Gates On Afghanistan: “The American People Are Pretty Tired”
Sec. of Defense Robert Gates told the Los Angeles Times that victory in Afghanistan is a “long-term prospect” — and that American forces must begin to turn it around within a year, or lose public support. After “the Iraq experience, nobody is prepared to have a long slog where it is not apparent we are making headway,” said Gates. “The troops are tired; the American people are pretty tired.”

Rangel: “We Don’t Have Any Republican Answers” On Health Care
Appearing on Face The Nation, Rep. Charlie Rangel (D-NY) said it’s the Republicans’ fault that the health care bill has proceeded without bipartisan support: “We’ve been dealing with this bill for — for over six months. And we’ve had hours of hearings. And the fact that it’s not bipartisan is not because we Democrats don’t want to have a bipartisan bill. We don’t have any Republican answers. It’s easy to say what you don’t like about this bill. But it would be far more constructive if we had something to work on.”

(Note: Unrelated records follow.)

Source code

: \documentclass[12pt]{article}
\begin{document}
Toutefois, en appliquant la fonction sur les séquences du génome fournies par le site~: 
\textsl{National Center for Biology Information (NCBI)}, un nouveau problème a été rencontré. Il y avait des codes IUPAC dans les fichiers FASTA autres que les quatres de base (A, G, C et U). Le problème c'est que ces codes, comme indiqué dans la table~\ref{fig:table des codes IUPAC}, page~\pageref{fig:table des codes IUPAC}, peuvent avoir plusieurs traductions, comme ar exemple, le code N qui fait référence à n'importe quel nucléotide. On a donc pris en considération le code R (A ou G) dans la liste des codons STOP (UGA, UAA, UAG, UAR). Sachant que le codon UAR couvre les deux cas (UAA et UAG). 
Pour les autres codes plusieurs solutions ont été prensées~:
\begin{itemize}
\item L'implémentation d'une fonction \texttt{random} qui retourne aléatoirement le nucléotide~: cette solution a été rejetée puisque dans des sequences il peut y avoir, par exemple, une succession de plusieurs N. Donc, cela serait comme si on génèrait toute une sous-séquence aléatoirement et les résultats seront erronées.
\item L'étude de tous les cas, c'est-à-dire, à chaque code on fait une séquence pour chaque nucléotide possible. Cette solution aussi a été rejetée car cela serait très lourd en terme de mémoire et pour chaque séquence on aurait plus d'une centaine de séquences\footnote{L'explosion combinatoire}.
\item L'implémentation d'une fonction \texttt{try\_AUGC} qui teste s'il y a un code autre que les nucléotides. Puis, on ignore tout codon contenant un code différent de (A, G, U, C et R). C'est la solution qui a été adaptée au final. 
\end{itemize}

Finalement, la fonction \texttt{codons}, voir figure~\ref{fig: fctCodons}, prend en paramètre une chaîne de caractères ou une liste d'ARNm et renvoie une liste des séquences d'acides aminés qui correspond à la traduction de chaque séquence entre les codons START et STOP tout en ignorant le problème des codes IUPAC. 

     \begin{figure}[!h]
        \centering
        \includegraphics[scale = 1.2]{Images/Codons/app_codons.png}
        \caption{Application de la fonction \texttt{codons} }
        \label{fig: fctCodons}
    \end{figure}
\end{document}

Hatch: Obama Can’t Sell Health Care If The Debate Lasts
Also on Face The Nation, Sen. Orrin Hatch (R-UT) said that President Obama is going too fast on health care: “I mean, you’re talking about one-sixth of the American economy. You’re talking about myriad problems here. You’re talking about people who are all over the map, as far as what they really want to do. And I think there’s a really good reason why the president wants to do it. He knows he can’t sell if it lasts — if the debate lasts very long because it is so expensive and costly.”

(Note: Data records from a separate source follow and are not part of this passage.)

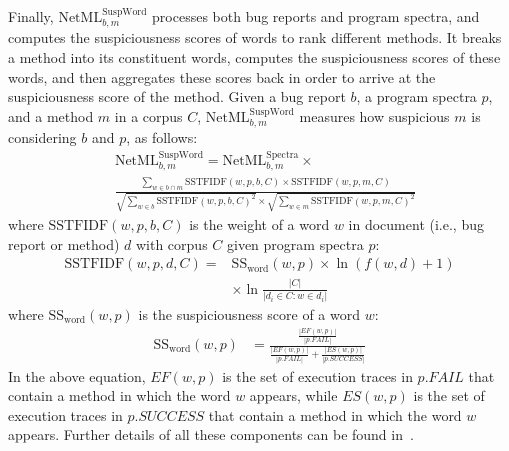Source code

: Finally, $\text{NetML}^\text{SuspWord}_{b,m}$ processes both bug reports and program spectra, and computes the suspiciousness scores of words to rank different methods. It breaks a method into its constituent words, computes the suspiciousness scores of these words, and then aggregates these scores back in order to arrive at the suspiciousness score of the method. Given a bug report $b$, a program spectra $p$, and a method $m$ in a corpus $C$, $\text{NetML}^\text{SuspWord}_{b,m}$ measures how suspicious $m$ is considering $b$ and $p$,  as follows: %
\begin{align}
&\text{NetML}^\text{SuspWord}_{b,m} = \text{NetML}^\text{Spectra}_{b, m} \times \\
&\frac{\sum\limits_{w\in b \cap m} \text{SSTFIDF}(w,p,b,C)\times \text{SSTFIDF}(w,p,m,C)}{\sqrt{\sum\limits_{w \in b} \text{SSTFIDF}(w,p,b,C)^2} \times \sqrt{\sum\limits_{w \in m} \text{SSTFIDF}(w,p,m,C)^2}}
\label{eq:sum_vsm_susp}
\end{align}
where 
$\text{SSTFIDF}(w,p,b,C)$ is the weight of a word $w$ in document (i.e., bug report or method) $d$ with corpus $C$ given program spectra $p$:
\begin{align}
\text{SSTFIDF}(w,p,d,C) = &\text{SS}_{\text{word}}(w,p)\times \ln(f(w,d)+1) \nonumber\\
&\times \ln\frac{|C|}{|{d_i\in C : w \in d_i }|}
\end{align}
where $\text{SS}_{\text{word}}(w,p)$ is the suspiciousness score of a word $w$:
\begin{align}
\text{SS}_{\text{word}}(w,p) &= \frac{\frac{|EF(w,p)|}{|p.FAIL|}}{\frac{|EF(w,p)|}{|p.FAIL|}+\frac{|ES(w,p)|}{|p.SUCCESS|}}
\label{eq:ss}
\end{align}
In the above equation, $EF(w,p)$ is the set of execution traces in $p.FAIL$ that contain a method in which the word $w$ appears, while $ES(w,p)$ is the set of execution traces in $p.SUCCESS$ that contain a method in which the word $w$ appears. Further details of all these components can be found in~\cite{Le:2015:IRS:2786805.2786880}.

McConnell: Obama Shouldn’t Get The Health Care Bills In Congress — Either Before August Recess Or Later
Appearing on Meet The Press, Senate Minority Leader Mitch McConnell opposed President Obama’s calls for a health care bill before the August recess. “Well I don’t think he ought to get the particular bills that we’ve seen out of either the House or the Senate before August,” said McConnell, “because they’re really not the right way to go.” He later added: “This is a bill that shouldn’t pass at any point — before the August recess, or later in the year.”

Orszag: “We’ve Stepped Back From That Precipice” On Economy
Appearing on State of the Union, White House Budget Director Peter Orszag said the economy has averted a total disaster, but it will still take some time for employment to pick up again. “Where we are is the sense of free fall that we had back in December … we’ve stepped back from that precipice but we’re not yet in the growth zone,” said Orszag. “Most private sector forecasters are suggesting that won’t happen till later this year.”